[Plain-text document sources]
§ §

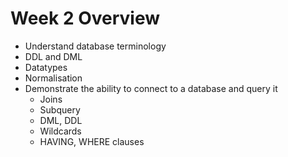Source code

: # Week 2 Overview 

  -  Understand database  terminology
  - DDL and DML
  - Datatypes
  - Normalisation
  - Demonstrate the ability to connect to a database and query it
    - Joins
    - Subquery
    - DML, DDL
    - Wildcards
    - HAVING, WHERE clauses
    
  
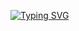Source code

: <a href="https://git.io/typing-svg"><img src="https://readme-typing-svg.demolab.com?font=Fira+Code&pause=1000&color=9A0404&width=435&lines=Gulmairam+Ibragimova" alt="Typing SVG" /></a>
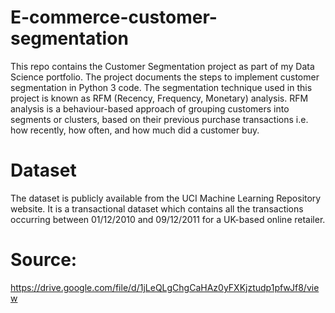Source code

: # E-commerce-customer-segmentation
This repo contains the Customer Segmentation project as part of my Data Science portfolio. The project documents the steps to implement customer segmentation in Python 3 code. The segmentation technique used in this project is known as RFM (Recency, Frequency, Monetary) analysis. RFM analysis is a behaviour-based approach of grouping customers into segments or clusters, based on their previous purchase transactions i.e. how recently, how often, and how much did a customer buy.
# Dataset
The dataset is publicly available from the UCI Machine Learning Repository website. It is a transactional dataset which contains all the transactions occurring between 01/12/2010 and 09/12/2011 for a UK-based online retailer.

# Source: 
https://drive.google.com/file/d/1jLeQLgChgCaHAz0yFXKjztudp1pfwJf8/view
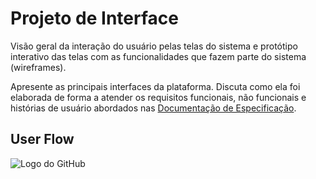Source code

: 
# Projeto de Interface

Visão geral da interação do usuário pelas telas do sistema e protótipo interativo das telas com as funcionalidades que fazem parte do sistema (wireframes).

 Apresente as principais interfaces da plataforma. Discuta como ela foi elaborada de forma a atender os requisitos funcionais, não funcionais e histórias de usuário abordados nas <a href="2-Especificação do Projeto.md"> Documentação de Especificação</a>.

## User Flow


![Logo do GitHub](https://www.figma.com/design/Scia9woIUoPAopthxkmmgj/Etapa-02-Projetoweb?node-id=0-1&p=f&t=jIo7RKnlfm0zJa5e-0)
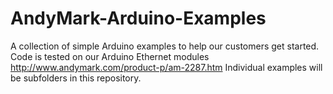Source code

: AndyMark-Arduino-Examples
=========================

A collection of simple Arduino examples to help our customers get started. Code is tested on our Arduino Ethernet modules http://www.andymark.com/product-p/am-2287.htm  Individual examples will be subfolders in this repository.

§ §

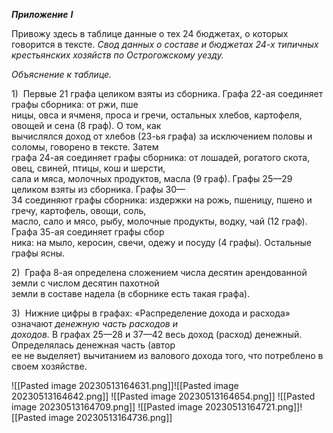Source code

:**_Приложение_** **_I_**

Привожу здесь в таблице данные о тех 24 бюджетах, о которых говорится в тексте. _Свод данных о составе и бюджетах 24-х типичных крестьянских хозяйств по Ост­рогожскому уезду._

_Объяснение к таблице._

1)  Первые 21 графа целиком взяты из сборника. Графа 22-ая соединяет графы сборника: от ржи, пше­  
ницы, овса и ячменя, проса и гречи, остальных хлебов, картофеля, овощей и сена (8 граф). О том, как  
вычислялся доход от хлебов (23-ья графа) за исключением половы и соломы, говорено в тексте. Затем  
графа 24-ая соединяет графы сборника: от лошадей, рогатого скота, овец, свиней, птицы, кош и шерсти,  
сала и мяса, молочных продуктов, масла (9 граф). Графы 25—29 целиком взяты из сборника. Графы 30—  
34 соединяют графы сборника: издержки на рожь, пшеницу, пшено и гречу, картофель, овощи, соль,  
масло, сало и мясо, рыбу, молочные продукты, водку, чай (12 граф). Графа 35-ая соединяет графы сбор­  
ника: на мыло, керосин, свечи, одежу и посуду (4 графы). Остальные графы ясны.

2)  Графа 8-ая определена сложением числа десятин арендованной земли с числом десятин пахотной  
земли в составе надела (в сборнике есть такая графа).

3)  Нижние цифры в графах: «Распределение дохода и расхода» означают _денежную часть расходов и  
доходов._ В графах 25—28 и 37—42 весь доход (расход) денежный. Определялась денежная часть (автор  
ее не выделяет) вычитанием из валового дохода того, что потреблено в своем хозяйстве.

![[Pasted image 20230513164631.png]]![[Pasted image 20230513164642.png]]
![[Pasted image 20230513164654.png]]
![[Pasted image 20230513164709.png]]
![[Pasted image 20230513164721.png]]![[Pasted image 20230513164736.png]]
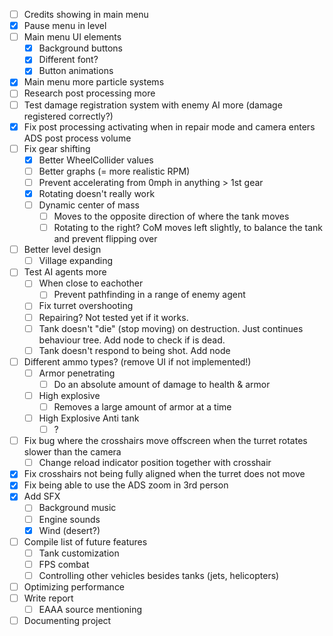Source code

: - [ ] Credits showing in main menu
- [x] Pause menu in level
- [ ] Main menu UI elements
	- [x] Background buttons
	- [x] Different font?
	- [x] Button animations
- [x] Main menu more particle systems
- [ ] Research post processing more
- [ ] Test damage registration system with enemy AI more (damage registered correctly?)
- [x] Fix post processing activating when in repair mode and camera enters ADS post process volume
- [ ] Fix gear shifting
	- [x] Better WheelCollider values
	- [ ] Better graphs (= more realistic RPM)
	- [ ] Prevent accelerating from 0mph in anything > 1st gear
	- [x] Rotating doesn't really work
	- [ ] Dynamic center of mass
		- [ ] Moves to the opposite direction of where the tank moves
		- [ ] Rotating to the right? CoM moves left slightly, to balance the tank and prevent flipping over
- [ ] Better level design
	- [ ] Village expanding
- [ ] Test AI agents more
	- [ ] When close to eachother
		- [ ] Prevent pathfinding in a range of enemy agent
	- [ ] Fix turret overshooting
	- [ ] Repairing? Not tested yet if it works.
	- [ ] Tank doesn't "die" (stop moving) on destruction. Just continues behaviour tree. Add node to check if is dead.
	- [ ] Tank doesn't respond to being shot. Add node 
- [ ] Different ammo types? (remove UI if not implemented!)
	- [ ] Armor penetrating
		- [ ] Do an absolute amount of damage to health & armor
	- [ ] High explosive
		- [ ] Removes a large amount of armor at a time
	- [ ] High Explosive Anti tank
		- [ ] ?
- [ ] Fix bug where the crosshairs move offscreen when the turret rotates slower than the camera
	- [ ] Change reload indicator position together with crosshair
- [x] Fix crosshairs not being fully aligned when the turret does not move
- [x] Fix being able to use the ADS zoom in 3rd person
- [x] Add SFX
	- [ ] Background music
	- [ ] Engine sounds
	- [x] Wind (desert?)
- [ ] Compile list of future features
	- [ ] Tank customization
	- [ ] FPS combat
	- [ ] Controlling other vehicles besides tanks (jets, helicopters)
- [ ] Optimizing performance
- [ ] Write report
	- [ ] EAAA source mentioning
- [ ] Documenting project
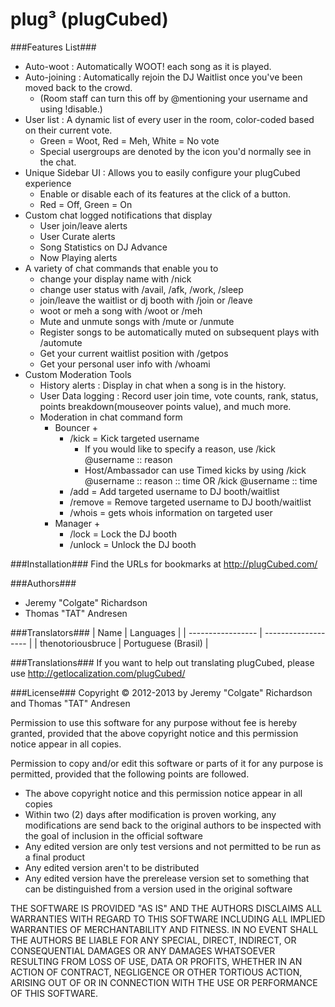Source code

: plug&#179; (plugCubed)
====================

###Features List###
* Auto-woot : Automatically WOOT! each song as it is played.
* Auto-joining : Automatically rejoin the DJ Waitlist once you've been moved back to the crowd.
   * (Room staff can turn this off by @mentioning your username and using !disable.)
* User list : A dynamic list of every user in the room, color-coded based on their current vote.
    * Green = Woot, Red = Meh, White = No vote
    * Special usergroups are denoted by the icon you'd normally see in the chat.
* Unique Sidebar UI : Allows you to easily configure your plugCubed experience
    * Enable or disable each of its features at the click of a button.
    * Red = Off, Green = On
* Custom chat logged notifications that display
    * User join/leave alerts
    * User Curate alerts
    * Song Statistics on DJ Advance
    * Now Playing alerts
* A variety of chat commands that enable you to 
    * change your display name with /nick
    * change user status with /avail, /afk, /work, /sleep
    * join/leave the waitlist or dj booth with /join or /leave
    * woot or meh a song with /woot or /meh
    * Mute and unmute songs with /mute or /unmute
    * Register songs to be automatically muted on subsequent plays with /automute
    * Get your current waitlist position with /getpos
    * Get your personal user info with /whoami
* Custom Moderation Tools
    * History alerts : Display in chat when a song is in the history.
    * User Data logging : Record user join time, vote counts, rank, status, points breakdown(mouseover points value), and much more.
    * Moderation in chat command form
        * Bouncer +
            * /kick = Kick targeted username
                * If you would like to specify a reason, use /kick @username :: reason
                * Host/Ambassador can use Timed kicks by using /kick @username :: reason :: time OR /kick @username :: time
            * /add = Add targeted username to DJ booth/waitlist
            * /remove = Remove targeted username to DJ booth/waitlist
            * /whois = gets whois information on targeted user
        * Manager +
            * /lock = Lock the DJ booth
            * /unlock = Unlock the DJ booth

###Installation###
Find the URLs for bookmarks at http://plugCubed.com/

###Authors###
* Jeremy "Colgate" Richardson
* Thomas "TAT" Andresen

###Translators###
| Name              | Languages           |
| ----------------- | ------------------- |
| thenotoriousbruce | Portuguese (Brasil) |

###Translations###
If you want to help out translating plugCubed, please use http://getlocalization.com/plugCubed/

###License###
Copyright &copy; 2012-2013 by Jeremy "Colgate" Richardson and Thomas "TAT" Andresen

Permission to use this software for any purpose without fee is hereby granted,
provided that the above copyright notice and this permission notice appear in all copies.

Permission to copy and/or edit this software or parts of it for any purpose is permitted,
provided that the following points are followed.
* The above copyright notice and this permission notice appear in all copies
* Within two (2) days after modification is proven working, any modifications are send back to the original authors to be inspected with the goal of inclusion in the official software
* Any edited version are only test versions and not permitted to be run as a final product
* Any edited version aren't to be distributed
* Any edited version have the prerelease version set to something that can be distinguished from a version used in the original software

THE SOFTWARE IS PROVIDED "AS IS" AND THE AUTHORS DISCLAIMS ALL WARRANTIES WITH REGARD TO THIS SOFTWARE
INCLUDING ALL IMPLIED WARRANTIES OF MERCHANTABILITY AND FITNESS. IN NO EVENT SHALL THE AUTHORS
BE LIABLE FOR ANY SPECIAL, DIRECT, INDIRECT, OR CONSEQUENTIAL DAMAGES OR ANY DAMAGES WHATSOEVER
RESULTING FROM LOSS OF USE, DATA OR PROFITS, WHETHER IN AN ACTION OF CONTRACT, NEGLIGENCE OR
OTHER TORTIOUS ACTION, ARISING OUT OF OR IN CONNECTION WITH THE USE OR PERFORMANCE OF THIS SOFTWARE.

§ §

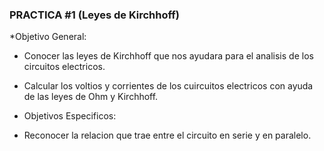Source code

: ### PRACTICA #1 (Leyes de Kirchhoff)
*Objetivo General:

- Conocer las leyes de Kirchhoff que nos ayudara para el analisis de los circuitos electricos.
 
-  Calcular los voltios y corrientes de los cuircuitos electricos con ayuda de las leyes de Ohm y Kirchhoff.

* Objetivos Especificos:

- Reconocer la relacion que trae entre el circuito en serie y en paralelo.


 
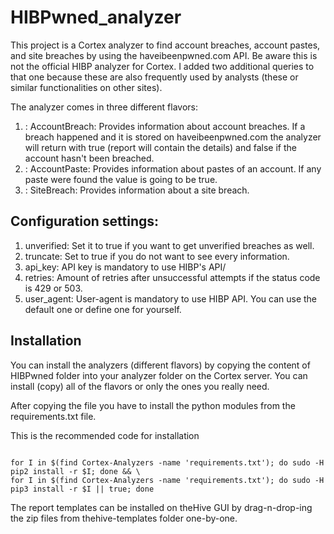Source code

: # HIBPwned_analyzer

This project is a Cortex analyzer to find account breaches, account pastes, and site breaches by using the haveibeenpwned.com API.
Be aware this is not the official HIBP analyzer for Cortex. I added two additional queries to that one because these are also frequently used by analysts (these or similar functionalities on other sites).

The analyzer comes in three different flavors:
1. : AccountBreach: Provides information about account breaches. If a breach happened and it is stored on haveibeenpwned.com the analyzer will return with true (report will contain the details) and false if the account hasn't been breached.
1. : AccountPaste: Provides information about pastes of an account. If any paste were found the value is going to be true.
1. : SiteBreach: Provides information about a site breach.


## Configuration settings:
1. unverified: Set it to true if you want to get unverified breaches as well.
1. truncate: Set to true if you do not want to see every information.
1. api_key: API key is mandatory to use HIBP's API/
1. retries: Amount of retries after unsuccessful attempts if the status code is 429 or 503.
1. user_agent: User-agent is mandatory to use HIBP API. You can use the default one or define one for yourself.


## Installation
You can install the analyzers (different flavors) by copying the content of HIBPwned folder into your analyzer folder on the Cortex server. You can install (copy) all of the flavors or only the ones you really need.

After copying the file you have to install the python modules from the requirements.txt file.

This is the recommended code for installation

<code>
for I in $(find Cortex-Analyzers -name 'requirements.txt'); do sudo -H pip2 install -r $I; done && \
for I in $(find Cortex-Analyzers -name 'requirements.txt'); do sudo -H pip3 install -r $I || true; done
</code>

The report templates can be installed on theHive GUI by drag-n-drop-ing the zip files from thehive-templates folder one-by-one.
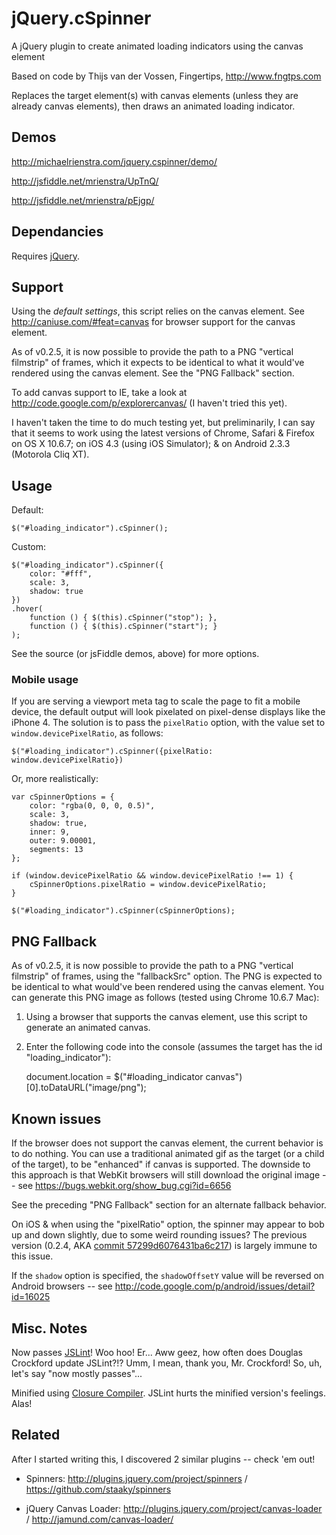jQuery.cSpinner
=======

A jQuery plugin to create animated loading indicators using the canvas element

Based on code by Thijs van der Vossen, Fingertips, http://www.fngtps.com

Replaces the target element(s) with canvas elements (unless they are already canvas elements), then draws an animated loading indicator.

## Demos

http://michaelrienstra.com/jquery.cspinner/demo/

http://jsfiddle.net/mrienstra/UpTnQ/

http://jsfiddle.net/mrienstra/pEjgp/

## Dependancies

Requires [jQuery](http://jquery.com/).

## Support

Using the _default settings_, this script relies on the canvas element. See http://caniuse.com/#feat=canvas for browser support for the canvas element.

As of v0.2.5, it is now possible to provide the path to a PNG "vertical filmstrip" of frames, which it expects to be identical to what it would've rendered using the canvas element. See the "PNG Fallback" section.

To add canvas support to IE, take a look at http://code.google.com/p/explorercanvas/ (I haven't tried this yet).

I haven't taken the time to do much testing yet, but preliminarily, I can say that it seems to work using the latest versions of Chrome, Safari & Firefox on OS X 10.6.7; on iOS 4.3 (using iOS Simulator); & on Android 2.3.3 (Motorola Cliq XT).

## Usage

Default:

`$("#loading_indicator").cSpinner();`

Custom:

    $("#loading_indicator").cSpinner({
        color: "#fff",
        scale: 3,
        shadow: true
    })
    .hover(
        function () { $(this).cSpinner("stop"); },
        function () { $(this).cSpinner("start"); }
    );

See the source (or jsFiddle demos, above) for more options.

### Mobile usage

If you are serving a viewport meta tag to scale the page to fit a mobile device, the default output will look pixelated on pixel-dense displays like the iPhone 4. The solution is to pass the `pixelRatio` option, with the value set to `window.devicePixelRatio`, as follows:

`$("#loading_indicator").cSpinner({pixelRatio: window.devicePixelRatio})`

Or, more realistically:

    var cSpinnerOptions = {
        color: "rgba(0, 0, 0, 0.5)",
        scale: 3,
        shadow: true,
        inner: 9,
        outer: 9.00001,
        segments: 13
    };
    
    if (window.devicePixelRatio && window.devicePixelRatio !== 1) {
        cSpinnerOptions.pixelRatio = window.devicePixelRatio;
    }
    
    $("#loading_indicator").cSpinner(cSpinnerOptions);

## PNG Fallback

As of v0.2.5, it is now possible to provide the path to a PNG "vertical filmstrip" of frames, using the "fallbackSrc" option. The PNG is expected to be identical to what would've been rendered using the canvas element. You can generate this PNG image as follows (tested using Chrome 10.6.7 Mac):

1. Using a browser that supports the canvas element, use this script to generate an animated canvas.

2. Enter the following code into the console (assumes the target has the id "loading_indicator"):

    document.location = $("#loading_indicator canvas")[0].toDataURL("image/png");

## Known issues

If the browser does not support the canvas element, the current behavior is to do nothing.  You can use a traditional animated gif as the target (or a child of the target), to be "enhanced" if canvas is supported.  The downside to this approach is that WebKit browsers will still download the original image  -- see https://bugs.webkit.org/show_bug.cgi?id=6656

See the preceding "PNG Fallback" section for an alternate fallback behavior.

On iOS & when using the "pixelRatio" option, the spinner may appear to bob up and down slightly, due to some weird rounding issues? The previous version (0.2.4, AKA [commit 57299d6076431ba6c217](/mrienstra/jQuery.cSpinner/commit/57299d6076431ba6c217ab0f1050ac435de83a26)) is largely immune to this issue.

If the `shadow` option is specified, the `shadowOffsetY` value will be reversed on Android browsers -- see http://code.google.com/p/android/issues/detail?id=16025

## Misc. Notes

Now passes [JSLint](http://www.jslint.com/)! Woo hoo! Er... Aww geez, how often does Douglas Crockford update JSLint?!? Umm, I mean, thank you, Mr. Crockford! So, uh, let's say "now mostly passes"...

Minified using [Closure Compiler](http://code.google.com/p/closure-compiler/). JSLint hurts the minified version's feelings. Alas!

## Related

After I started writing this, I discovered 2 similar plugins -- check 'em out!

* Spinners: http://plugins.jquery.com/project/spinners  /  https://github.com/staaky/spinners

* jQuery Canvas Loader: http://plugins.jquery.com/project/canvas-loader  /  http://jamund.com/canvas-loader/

§ §

> _TASK ITEM_
Reproduce the records above exactly, but only from the line with "- [ ] Optimizing performance" up to and including the line with "Kick targeted username". Leave the pictures out.

> _EXERCISE ANSWER_
- [ ] Optimizing performance
- [ ] Write report
	- [ ] EAAA source mentioning
- [ ] Documenting project
Source code

: plug&#179; (plugCubed)
====================

###Features List###
* Auto-woot : Automatically WOOT! each song as it is played.
* Auto-joining : Automatically rejoin the DJ Waitlist once you've been moved back to the crowd.
   * (Room staff can turn this off by @mentioning your username and using !disable.)
* User list : A dynamic list of every user in the room, color-coded based on their current vote.
    * Green = Woot, Red = Meh, White = No vote
    * Special usergroups are denoted by the icon you'd normally see in the chat.
* Unique Sidebar UI : Allows you to easily configure your plugCubed experience
    * Enable or disable each of its features at the click of a button.
    * Red = Off, Green = On
* Custom chat logged notifications that display
    * User join/leave alerts
    * User Curate alerts
    * Song Statistics on DJ Advance
    * Now Playing alerts
* A variety of chat commands that enable you to 
    * change your display name with /nick
    * change user status with /avail, /afk, /work, /sleep
    * join/leave the waitlist or dj booth with /join or /leave
    * woot or meh a song with /woot or /meh
    * Mute and unmute songs with /mute or /unmute
    * Register songs to be automatically muted on subsequent plays with /automute
    * Get your current waitlist position with /getpos
    * Get your personal user info with /whoami
* Custom Moderation Tools
    * History alerts : Display in chat when a song is in the history.
    * User Data logging : Record user join time, vote counts, rank, status, points breakdown(mouseover points value), and much more.
    * Moderation in chat command form
        * Bouncer +
            * /kick = Kick targeted username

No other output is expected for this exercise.